İlber Ortaylı

İlber Ortaylı

Tüm Yazıları

Seferdeyken vefat eden Kanuni Sultan Süleyman’ın ölümü gizlenmişti. Şimdilerde Kanuni’nin gerçek mezarının olduğu, daha doğrusu vücudunun iç aksamının gömüldüğü yer araştırılıyor. Burada kalbi de var mı onu bilemeyiz

Sultan Süleyman’ın kalbi nerede gömülü

Hürrem Sultan’ın mezarı da Kanuni Sultan Süleyman’ın yanında...
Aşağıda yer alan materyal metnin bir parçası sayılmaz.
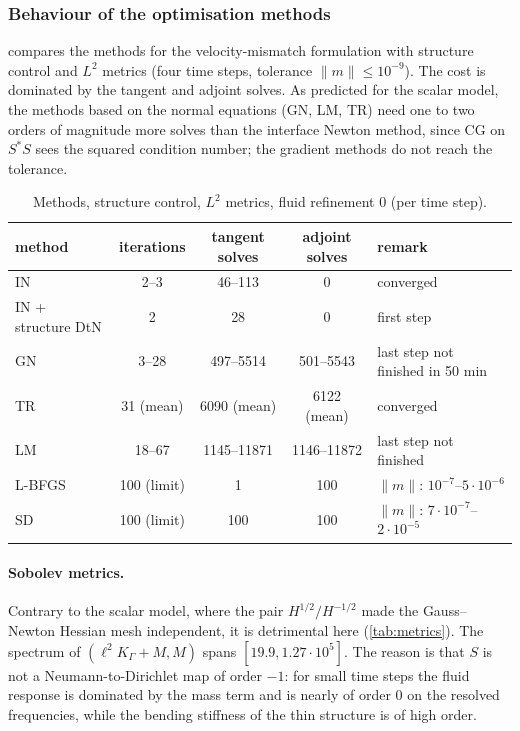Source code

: \documentclass[11pt,a4paper]{article}
\theoremstyle{definition}
\theoremstyle{remark}
\newcommand{\G}{\Gamma}
\newcommand{\M}{M}
\begin{document}
\subsubsection{Behaviour of the optimisation methods}\label{sec:results_methods}

 compares the methods for the velocity-mismatch formulation with structure
control and $L^2$ metrics (four time steps, tolerance $\|m\|\le10^{-9}$). The cost is dominated by
the tangent and adjoint solves. As predicted for the scalar model, the methods based on the normal
equations (GN, LM, TR) need one to two orders of magnitude more solves than the interface Newton
method, since CG on $S^*S$ sees the squared condition number; the gradient methods do not reach the
tolerance.

\begin{table}[ht]\centering
\caption{Methods, structure control, $L^2$ metrics, fluid refinement 0 (per time step).}
\label{tab:methods}
\small
\begin{tabular}{lcccp{4.2cm}}
\toprule
method & iterations & tangent solves & adjoint solves & remark\\
\midrule
IN & 2--3 & 46--113 & 0 & converged\\
IN + structure DtN & 2 & 28 & 0 & first step\\
GN & 3--28 & 497--5514 & 501--5543 & last step not finished in 50 min\\
TR & 31 (mean) & 6090 (mean) & 6122 (mean) & converged\\
LM & 18--67 & 1145--11871 & 1146--11872 & last step not finished\\
L-BFGS & 100 (limit) & 1 & 100 & $\|m\|$: $10^{-7}$--$5\cdot10^{-6}$\\
SD & 100 (limit) & 100 & 100 & $\|m\|$: $7\cdot10^{-7}$--$2\cdot10^{-5}$\\
\bottomrule
\end{tabular}
\end{table}

\paragraph{Sobolev metrics.} Contrary to the scalar model, where the pair $H^{1/2}/H^{-1/2}$ made
the Gauss--Newton Hessian mesh independent, it is detrimental here (\cref{tab:metrics}). The
spectrum of $(\ell^2K_\G+\M,\M)$ spans $[19.9,1.27\cdot10^5]$. The reason is that $S$ is not a
Neumann-to-Dirichlet map of order $-1$: for small time steps the fluid response is dominated by the
mass term and is nearly of order $0$ on the resolved frequencies, while the bending stiffness of
the thin structure is of high order.
\end{document}
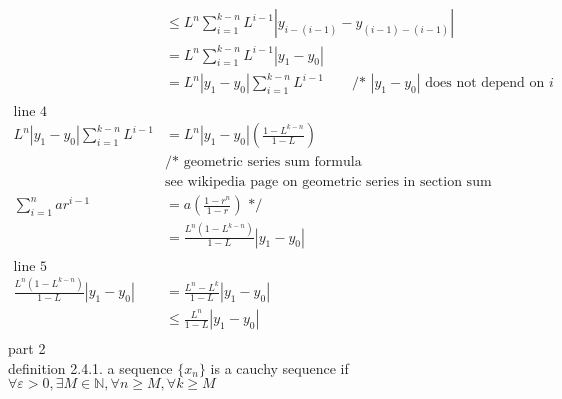 \documentclass[12pt, border = 4pt, multi]{article} %
\begin{document}
\begin{align*}
&\leq L ^ n \sum_{i = 1} ^ {k - n} L ^ {i - 1}\left|y_{i - (i - 1)} - y_{(i - 1) - (i - 1)}\right|\\
&= L ^ n \sum_{i = 1} ^ {k - n} L ^ {i - 1}|y_1 - y_0|\\
&= L ^ n |y_1 - y_0| \sum_{i = 1} ^ {k - n} L ^ {i - 1} \qquad \text{/* $|y_1 - y_0|$ does not depend on $i$}\\
\\
\text{line 4}\\
L ^ n |y_1 - y_0| \sum_{i = 1} ^ {k - n} L ^ {i - 1} &= L ^ n |y_1 - y_0|\left(\frac{1 - L ^ {k - n}}{1 - L}\right)\\
&\text{/* geometric series sum formula}\\
&\text{see wikipedia page on geometric series in section sum closed formula}\\
\sum_{i = 1} ^ n a r ^ {i - 1} &= a\left(\frac{1 - r ^ n}{1 - r}\right) \text{ */}\\
&= \frac{L ^ n(1 - L ^ {k - n})}{1 - L}|y_1 - y_0|\\
\\
\text{line 5}\\
\frac{L ^ n(1 - L ^ {k - n})}{1 - L}|y_1 - y_0| &= \frac{L ^ n - L ^ k}{1 - L}|y_1 - y_0|\\
&\leq \frac{L ^ n}{1 - L}|y_1 - y_0|\\
\end{align*}
part 2\\
definition 2.4.1. a sequence $\{x_n\}$ is a cauchy sequence if $\forall \varepsilon > 0, \exists M \in \mathbb{N}, \forall n \geq M, \forall k \geq M$
\end{document}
Ünlü Szigetvar (Zigetvar) Kalesi 5 Eylül 1566’da düştü. Bugünkü Macaristan’da, Tuna’nın üzerindeki bir adadadır. “Sziget” ada, “var” şehir ya da kale; demek ki Tuna üzerindeki ada kalelerden biriymiş. Kanuni’nin fethettiği kale neredeyse tamamen tahrip edilmiş ve yeniden yapılmıştır. Bugünkü kale temelde Osmanlı askeri mimarisini yansıtır.
5 Eylül’de zafer davulları vurduğunda cihan padişahı Muhteşem Süleyman hasta olarak geldiği bu seferde zaten iki gün önce vefat etmişti. Ölümü gizlendi. Cesedin acele tahniti için iç organların çıkarılması gerekiyordu; onlar çadırın içine gömüldü. Tahnit edilip giydirilen padişahın naaşı tahtına oturtuldu ve zafer geçidi yapan ordusunu selamladı. Hastalığından dolayı gelişi istisnai olarak arabada olmuştu. Naaşının nakli de arabada yapıldı. İstanbul’a yaklaşıldığında ölüm haberi ancak duyuldu. Orduda gulgule yeri göğü tuttu; yeni padişah Sultan Selim Han’a biat edildi.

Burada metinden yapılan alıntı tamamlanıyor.